DISCLAIMER: I rec’d a review copy of this book from Thomas Nelson Publishers thru their Book Sneeze program. I rec’d no other compensation and the review below is my honest assessment of this work of non-fiction.


Why God Won't Go Away by Alister McGrath


First, I need to start this review by saying that I am an active Catholic who believes in God. So, right from the get-go, I was set to agree with Alister McGrath’s recently published work: Why God Won’t Go Away: Is the New Atheism Running on Empty? McGrath, a scientist and Christian, has written previous books explaining that religion and science are not mutually exclusive but this one specifically addresses the public speeches and writings of the more outspoken New Atheists (known collectively as the “Four Horsemen”): Sam Harris, Richard Dawkins, Daniel Dennett, Christopher Hitchens.

McGrath begins by summarizing the “Four Horsemen” and their opinion of God — they’re against Him and think anyone who believes in God is an imbecile. They argue both that God is a myth and that anyone who believes this myth CANNOT, under any circumstances, also be a real scientist. The New Atheist movement, with Dawkins as their leader, shot to public infamy when they explained that the 9/11 attacks were caused by religious zealots — and therefore, all religion is bad because it encourages violence and destruction and chaos rather than peace, building-up and order. The New Atheist movement — especially as propounded by the Four Horsemen — not only disagrees with religious beliefs of any kind (Christian, Jewish, Moslem, Hindu … anything that believes in a Superior Being) but also disagrees with tolerating those who do believe.

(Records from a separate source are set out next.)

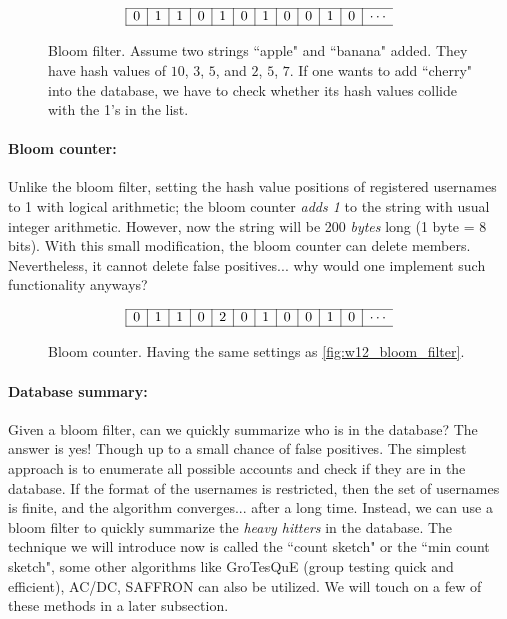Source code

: \begin{figure}[H]
    \centering
    \begin{equation*}\begin{array}{|c|c|c|c|c|c|c|c|c|c|c|c}
        \hline
        0 & 1 & 1 & 0 & 1 & 0 & 1 & 0 & 0 & 1 & 0 & \cdots \\
        \hline
    \end{array}\end{equation*}
    \caption{Bloom filter. Assume two strings ``apple" and ``banana" added. They have hash values of $10$, $3$, $5$, and $2$, $5$, $7$. If one wants to add ``cherry" into the database, we have to check whether its hash values collide with the 1's in the list.}
    \label{fig:w12_bloom_filter}
\end{figure}

\paragraph{Bloom counter:} Unlike the bloom filter, setting the hash value positions of registered usernames to 1 with logical arithmetic; the bloom counter \textit{adds 1} to the string with usual integer arithmetic. However, now the string will be 200 \textit{bytes} long (1 byte = 8 bits). With this small modification, the bloom counter can delete members. Nevertheless, it cannot delete false positives... why would one implement such functionality anyways?

\begin{figure}[H]
    \centering
    \begin{equation*}\begin{array}{|c|c|c|c|c|c|c|c|c|c|c|c}
        \hline
        0 & 1 & 1 & 0 & 2 & 0 & 1 & 0 & 0 & 1 & 0 & \cdots \\
        \hline
    \end{array}\end{equation*}
    \caption{Bloom counter. Having the same settings as \autoref{fig:w12_bloom_filter}.}
    \label{fig:w12_bloom_counter}
\end{figure}

\paragraph{Database summary:} Given a bloom filter, can we quickly summarize who is in the database? The answer is yes! Though up to a small chance of false positives. The simplest approach is to enumerate all possible accounts and check if they are in the database. If the format of the usernames is restricted, then the set of usernames is finite, and the algorithm converges... after a long time. Instead, we can use a bloom filter to quickly summarize the \textit{heavy hitters} in the database. The technique we will introduce now is called the ``count sketch" or the ``min count sketch", some other algorithms like GroTesQuE (group testing quick and efficient), AC/DC, SAFFRON can also be utilized. We will touch on a few of these methods in a later subsection.

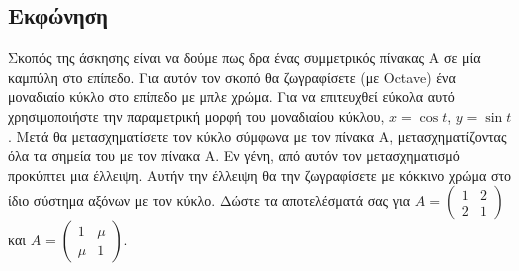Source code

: \documentclass[a4paper,12pt]{article}
\begin{document}
\subsection{Εκφώνηση}
Σκοπός της άσκησης είναι να δούμε πως δρα ένας συμμετρικός πίνακας Α σε μία
καμπύλη στο επίπεδο. Για αυτόν τον σκοπό θα ζωγραφίσετε (με Octave) ένα
μοναδιαίο κύκλο στο επίπεδο με μπλε χρώμα. Για να επιτευχθεί εύκολα αυτό
χρησιμοποιήστε την παραμετρική μορφή του μοναδιαίου κύκλου, $x=\cos{t}$,
$y=\sin{t}$. Μετά θα μετασχηματίσετε τον κύκλο σύμφωνα με τον πίνακα Α,
μετασχηματίζοντας όλα τα σημεία του με τον πίνακα Α. Εν γένη, από αυτόν
τον μετασχηματισμό προκύπτει μια έλλειψη. Αυτήν την έλλειψη θα την ζωγραφίσετε
με κόκκινο χρώμα στο ίδιο σύστημα αξόνων με τον κύκλο. Δώστε τα αποτελέσματά
σας για $
	A=\begin{pmatrix}
		1 & 2 \\
		2 & 1
	\end{pmatrix}
$ και $
	A=\begin{pmatrix}
		1   & \mu \\
		\mu & 1
	\end{pmatrix}
$.
\end{document}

And that’s the key to McGrath’s rebuttal of the New Atheist movement — it’s intolerance and elitist view that only those who DON’T believe in God should be considered rational, intellectual, human beings — the rest are fodder for the mill. McGrath explains that the New Atheism is really not atheism but rather ANTI-THEISM — defined as “an intense anger against religion, which is held to poison everything.” New Atheism is “characterized by a gut aversion to religion … condemned as irrational and immoral … [proponents] are convinced that religion is out to get them [and therefore] a preemptive strike is necessary. McGrath carefully and logically dissects the New Atheist’s stance, proving that the New Atheism is not rational or logical, all without using the Bible or other religious rhetoric that can be lightly ignored. McGrath’s anaylsis is purely a stripping of the arguments, proving the lack of logic throughout.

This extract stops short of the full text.